Viel zu tun im leeren Tokio

Auch sonst wurden diverse Aspekte der japanischen Kultur in das Gameplay integriert – leider macht aber nicht alles davon Spaß. So sind es etwa noch recht nette Gimmicks, dass man durch das Beten an Schreinen bessere Fähigkeiten erhält und Lebenspunkte generiert, indem man sich durch diverse japanische Drinks und Speisen kostet, die man bei den bereits erwähnten Getränkeautomaten und Geisterkatzen erhält.

Das Reinigen der Torii wird irgendwann zur eintönigen Tätigkeit.
Foto: Bethesda

An anderer Stelle nerven die Spielelemente eher. So soll man etwa die Seelen der verschwundenen Einwohner Tokios über kleine Papierfiguren, Katashiros, einsammeln, was sich aber eher einfach wie ein uninspiriertes Grinden anfühlt. Das Gleiche gilt für die Torii (die wohl jeder kennt, der während eines Japans im Fushimi Inari-Taisha war). Als stilistisches Element recht schön anzusehen, nerven sie im Spiel eher. Denn sie verströmen einen Geisternebel, der uns am Erkunden der Open World hindert. Um diesen Nebel zu entfernen, müssen die Tore "gereinigt" werden. Das ist ein recht eintöniges Unterfangen, das mich während des Tests mal einen halben Abend beschäftigt hat – mit sich relativ wiederholenden Abläufen.
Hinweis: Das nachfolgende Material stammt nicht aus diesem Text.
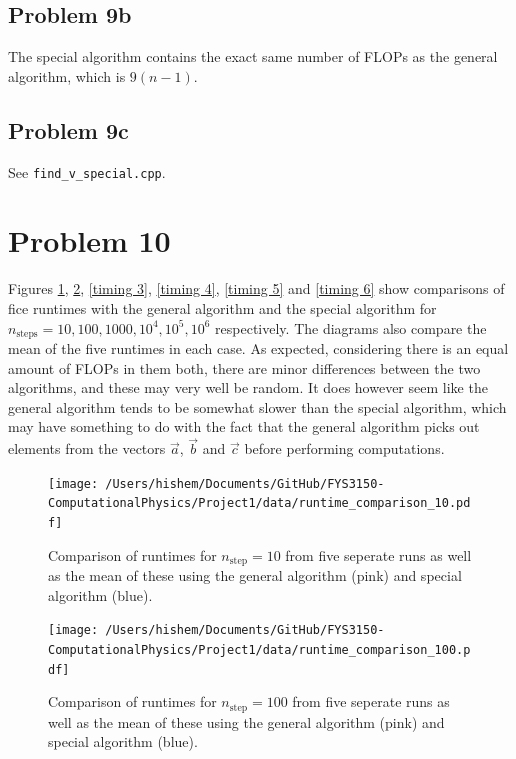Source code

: \documentclass[english,notitlepage]{revtex4-1}  %
\begin{document}
\subsection*{Problem 9b}
The special algorithm contains the exact same number of FLOPs as the general algorithm, which is $9(n-1)$.

\subsection*{Problem 9c}
See \verb|find_v_special.cpp|.


\section*{Problem 10}
Figures \ref{timing 1}, \ref{timing 2}, \ref{timing 3}, \ref{timing 4}, \ref{timing 5} and \ref{timing 6} show comparisons of fice runtimes with the general algorithm and the special algorithm for $n_\text{steps} = 10, 100, 1000, 10^4, 10^5, 10^6$ respectively. The diagrams also compare the mean of the five runtimes in each case. As expected, considering there is an equal amount of FLOPs in them both, there are minor differences between the two algorithms, and these may very well be random. It does however seem like the general algorithm tends to be somewhat slower than the special algorithm, which may have something to do with the fact that the general algorithm picks out elements from the vectors $\vec{a}$, $\vec{b}$ and $\vec{c}$ before performing computations.

\begin{figure}[h!]
    \vspace*{20pt}
    \centering 
    \texttt{[image: /Users/hishem/Documents/GitHub/FYS3150-ComputationalPhysics/Project1/data/runtime\_comparison\_10.pdf]} %
    \caption{Comparison of runtimes for $n_\text{step} = 10$ from five seperate runs as well as the mean of these using the general algorithm (pink) and special algorithm (blue).}
    \label{timing 1}
\end{figure}

\begin{figure}[h!]
    \centering 
    \texttt{[image: /Users/hishem/Documents/GitHub/FYS3150-ComputationalPhysics/Project1/data/runtime\_comparison\_100.pdf]} %
    \caption{Comparison of runtimes for $n_\text{step} = 100$ from five seperate runs as well as the mean of these using the general algorithm (pink) and special algorithm (blue).}
    \label{timing 2}
\end{figure}
\end{document}
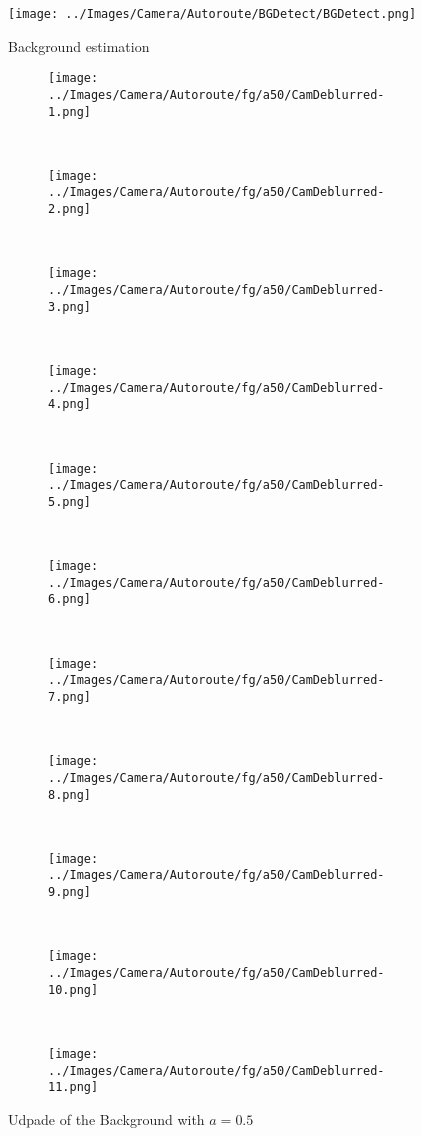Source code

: \begin{figure}[h]
\centering
\texttt{[image: ../Images/Camera/Autoroute/BGDetect/BGDetect.png]}
\label{fig:AutBG}
\caption{Background estimation}
\end{figure} 


\begin{figure}[h]
\centering
\begin{subfigure}{0.20\textwidth}
\texttt{[image: ../Images/Camera/Autoroute/fg/a50/CamDeblurred-1.png]}
\caption{}
\label{fig:UAut1}
\end{subfigure}
~
\begin{subfigure}{0.20\textwidth}
\texttt{[image: ../Images/Camera/Autoroute/fg/a50/CamDeblurred-2.png]}
\caption{}
\label{fig:UAut2}
\end{subfigure}
~
\begin{subfigure}{0.20\textwidth}
\texttt{[image: ../Images/Camera/Autoroute/fg/a50/CamDeblurred-3.png]}
\caption{}
\label{fig:UAut3}
\end{subfigure}
~
\begin{subfigure}{0.20\textwidth}
\texttt{[image: ../Images/Camera/Autoroute/fg/a50/CamDeblurred-4.png]}
\caption{}
\label{fig:UAut4}
\end{subfigure}
~
\begin{subfigure}{0.20\textwidth}
\texttt{[image: ../Images/Camera/Autoroute/fg/a50/CamDeblurred-5.png]}
\caption{}
\label{fig:UAut5}
\end{subfigure}
~
\begin{subfigure}{0.20\textwidth}
\texttt{[image: ../Images/Camera/Autoroute/fg/a50/CamDeblurred-6.png]}
\caption{}
\label{fig:UAut6}
\end{subfigure}
~
\begin{subfigure}{0.20\textwidth}
\texttt{[image: ../Images/Camera/Autoroute/fg/a50/CamDeblurred-7.png]}
\caption{}
\label{fig:UAut7}
\end{subfigure}
~
\begin{subfigure}{0.20\textwidth}
\texttt{[image: ../Images/Camera/Autoroute/fg/a50/CamDeblurred-8.png]}
\caption{}
\label{fig:UAut8}
\end{subfigure}
~
\begin{subfigure}{0.20\textwidth}
\texttt{[image: ../Images/Camera/Autoroute/fg/a50/CamDeblurred-9.png]}
\caption{}
\label{fig:UAut9}
\end{subfigure}
~
\begin{subfigure}{0.20\textwidth}
\texttt{[image: ../Images/Camera/Autoroute/fg/a50/CamDeblurred-10.png]}
\caption{}
\label{fig:UAut10}
\end{subfigure}
~
\begin{subfigure}{0.20\textwidth}
\texttt{[image: ../Images/Camera/Autoroute/fg/a50/CamDeblurred-11.png]}
\caption{}
\label{fig:UAut11}
\end{subfigure}
\caption{Udpade of the Background with $a=0.5$}
\label{fig:Udpade}
\end{figure}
Grafik und Sound passen manchmal nicht

Apropos Open World: Etwas unschlüssig ist auch die Navigation im Spiel gestaltet. So war ich mir oft nicht sicher, wohin ich mich bewegen soll, und die Minimap zeigte teils vollkommen unsinnige Wege an. Das kann frustrieren. An einer Stelle gegen Ende des Spiels arbeitet man wiederum lange darauf hin, ein Motorrad herzurichten, das durch den verfluchten Nebel fahren kann – nur um dann festzustellen, dass man es nicht selber fahren, sondern nur in einer Cutscene bestaunen kann.

Ebenso ist negativ anzumerken, dass die Grafik teilweise nicht so wirkt, als sei sie auf dem neusten Stand – viele Texturen wirken einfach zu glatt und poliert, um die passende Stimmung zu vermitteln. Die Charaktere wirken nicht selten etwas hölzern animiert. Während der sich in ihren Abläufen irgendwann auch wiederholenden Kämpfe wird außerdem manchmal eine Musik abgespielt, die schlichtweg eher einen Grusel- als einen Actionfaktor beisteuert. Das wirkt irgendwie unfertig und mindert die eigentlich sonst so liebevoll gestaltete Atmosphäre.

Fazit: Ein Fest für Japan-Fans – aber kein Must-have

Das Urteil zu Ghostwire Tokyo fällt somit sehr klar aus. Wer Japan allgemein liebt, dem Charme der dortigen Alltagskultur verfallen ist und ein Faible für japanische Mythologie hat, der wird auch an diesem Spiel Freude haben. Das liegt vor allem an all den netten Details und Referenzen, die das Team zusammengestellt hat.

Auf der anderen Seite ist die Hauptstory eher halbgar, das Gameplay nervt an verschiedenen Stellen oder wiederholt sich, die Grafik kann mit diversen AAA-Titeln dieses Jahres nicht wirklich mithalten. An vielen Stellen wirkt es schlichtweg so, als hätte man in das Spiel einfach noch ein bisschen mehr Zeit stecken müssen. So hätte man auch mehr Menschen begeistern können. Und nicht nur jene, die jeden in diesem Test verlinkten Wikipedia-Beitrag mit Begeisterung verschlingen werden. (Stefan Mey, 21.3.2022)

Disclaimer: Ghostwire Tokyo erscheint am 25. März für Playstation 5 und PC, die Version für Xbox Series X/S soll in einem Jahr folgen. Ein Exemplar des Spiels wurde dem STANDARD zu Testzwecken zur Verfügung gestellt.